Linux Shell Script: How to detect NFS Mount-point (or the Server) is dead? - linux

Generally on NFS Client, how to detect the Mounted-Point is no more available or DEAD from Server-end, by using the Bash Shell Script?
Normally i do:
if ls '/var/data' 2>&1 | grep 'Stale file handle';
then
echo "failing";
else
echo "ok";
fi
But the problem is, when especially the NFS Server is totally dead or stopped, even the, ls command, into that directory, at Client-side is hanged or died. Means, the script above is no more usable.
Is there any way to detect this again please?

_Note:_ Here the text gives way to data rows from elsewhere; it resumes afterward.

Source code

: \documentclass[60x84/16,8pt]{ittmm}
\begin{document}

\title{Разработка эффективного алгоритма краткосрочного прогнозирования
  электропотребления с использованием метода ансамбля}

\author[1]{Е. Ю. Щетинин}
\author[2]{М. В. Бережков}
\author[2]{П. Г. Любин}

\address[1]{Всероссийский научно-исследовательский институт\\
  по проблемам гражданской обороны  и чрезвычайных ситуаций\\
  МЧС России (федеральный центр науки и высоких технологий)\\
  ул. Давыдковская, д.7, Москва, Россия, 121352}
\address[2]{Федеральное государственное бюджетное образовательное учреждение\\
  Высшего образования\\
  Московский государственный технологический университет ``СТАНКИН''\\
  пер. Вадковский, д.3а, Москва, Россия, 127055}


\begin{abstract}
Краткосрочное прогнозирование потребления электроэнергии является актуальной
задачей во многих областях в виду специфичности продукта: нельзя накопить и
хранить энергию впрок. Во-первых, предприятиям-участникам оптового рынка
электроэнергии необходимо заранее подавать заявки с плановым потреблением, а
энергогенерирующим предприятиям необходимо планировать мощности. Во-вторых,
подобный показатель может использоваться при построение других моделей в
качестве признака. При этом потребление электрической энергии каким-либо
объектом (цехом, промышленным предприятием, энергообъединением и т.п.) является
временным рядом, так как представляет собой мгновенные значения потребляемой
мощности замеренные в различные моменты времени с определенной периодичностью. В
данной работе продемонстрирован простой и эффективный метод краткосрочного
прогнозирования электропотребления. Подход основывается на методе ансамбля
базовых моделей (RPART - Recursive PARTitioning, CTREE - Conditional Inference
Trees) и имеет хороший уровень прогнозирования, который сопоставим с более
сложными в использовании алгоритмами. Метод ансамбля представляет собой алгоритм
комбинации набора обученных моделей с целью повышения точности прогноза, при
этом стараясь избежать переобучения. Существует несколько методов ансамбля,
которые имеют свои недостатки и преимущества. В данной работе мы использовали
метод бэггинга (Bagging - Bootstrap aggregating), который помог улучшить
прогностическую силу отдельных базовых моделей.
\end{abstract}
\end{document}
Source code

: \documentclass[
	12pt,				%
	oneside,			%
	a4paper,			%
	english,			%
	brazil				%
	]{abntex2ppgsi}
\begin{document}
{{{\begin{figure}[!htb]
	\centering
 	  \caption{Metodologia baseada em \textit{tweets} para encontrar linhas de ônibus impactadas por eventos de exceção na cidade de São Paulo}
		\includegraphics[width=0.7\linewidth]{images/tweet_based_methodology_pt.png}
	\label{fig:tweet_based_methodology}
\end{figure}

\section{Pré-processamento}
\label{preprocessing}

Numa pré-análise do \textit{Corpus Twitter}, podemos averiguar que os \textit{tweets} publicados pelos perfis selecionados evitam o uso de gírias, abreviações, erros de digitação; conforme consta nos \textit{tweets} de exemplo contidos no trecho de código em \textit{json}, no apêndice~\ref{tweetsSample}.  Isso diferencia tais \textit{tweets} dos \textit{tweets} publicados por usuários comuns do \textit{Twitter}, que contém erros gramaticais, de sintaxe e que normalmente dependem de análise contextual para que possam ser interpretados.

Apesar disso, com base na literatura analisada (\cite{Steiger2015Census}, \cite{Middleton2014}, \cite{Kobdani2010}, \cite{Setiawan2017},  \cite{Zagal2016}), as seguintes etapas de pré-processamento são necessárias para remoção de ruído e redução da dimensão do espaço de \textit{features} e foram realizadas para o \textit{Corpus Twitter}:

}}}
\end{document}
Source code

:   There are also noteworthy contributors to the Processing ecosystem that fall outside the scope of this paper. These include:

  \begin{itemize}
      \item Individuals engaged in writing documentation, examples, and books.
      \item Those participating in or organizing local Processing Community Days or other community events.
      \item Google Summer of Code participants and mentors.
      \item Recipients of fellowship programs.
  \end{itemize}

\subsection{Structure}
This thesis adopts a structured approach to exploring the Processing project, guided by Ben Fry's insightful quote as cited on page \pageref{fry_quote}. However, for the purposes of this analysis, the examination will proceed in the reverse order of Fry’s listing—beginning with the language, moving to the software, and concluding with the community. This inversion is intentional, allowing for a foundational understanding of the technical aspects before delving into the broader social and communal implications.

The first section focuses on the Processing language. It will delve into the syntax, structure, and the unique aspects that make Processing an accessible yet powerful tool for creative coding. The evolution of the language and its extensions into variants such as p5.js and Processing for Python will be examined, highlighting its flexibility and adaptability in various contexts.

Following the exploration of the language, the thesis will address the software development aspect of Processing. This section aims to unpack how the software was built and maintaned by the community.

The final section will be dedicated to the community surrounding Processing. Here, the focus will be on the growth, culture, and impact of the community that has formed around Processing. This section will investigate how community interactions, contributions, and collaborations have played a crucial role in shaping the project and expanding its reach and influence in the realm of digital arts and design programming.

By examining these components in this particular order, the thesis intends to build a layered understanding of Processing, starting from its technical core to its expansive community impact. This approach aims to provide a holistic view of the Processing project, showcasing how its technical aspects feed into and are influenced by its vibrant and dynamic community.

"stat" command is a somewhat cleaner way:
statresult=`stat /my/mountpoint 2>&1 | grep -i "stale"`
if [ "${statresult}" != "" ]; then
#result not empty: mountpoint is stale; remove it
umount -f /my/mountpoint
fi
Additionally, you can use rpcinfo to detect whether the remote nfs share is available:
rpcinfo -t remote.system.net nfs > /dev/null 2>&1
if [ $? -eq 0 ]; then
echo Remote NFS share available.
fi
Added 2013-07-15T14:31:18-05:00:
I looked into this further as I am also working on a script that needs to recognize stale mountpoints. Inspired by one of the replies to "Is there a good way to detect a stale NFS mount", I think the following may be the most reliable way to check for staleness of a specific mountpoint in bash:
read -t1 < <(stat -t "/my/mountpoint")
if [ $? -eq 1 ]; then
echo NFS mount stale. Removing...
umount -f -l /my/mountpoint
fi
"read -t1" construct reliably times out the subshell if stat command hangs for some reason.
Added 2013-07-17T12:03:23-05:00:
Although read -t1 < <(stat -t "/my/mountpoint") works, there doesn't seem to be a way to mute its error output when the mountpoint is stale. Adding > /dev/null 2>&1 either within the subshell, or in the end of the command line breaks it. Using a simple test: if [ -d /path/to/mountpoint ] ; then ... fi also works, and may preferable in scripts. After much testing it is what I ended up using.
Added 2013-07-19T13:51:27-05:00:
A reply to my question "How can I use read timeouts with stat?" provided additional detail about muting the output of stat (or rpcinfo) when the target is not available and the command hangs for a few minutes before it would time out on its own. While [ -d /some/mountpoint ] can be used to detect a stale mountpoint, there is no similar alternative for rpcinfo, and hence use of read -t1 redirection is the best option. The output from the subshell can be muted with 2>&-. Here is an example from CodeMonkey's response:
mountpoint="/my/mountpoint"
read -t1 < <(stat -t "$mountpoint" 2>&-)
if [[ -n "$REPLY" ]]; then
echo "NFS mount stale. Removing..."
umount -f -l "$mountpoint"
fi
Perhaps now this question is fully answered :).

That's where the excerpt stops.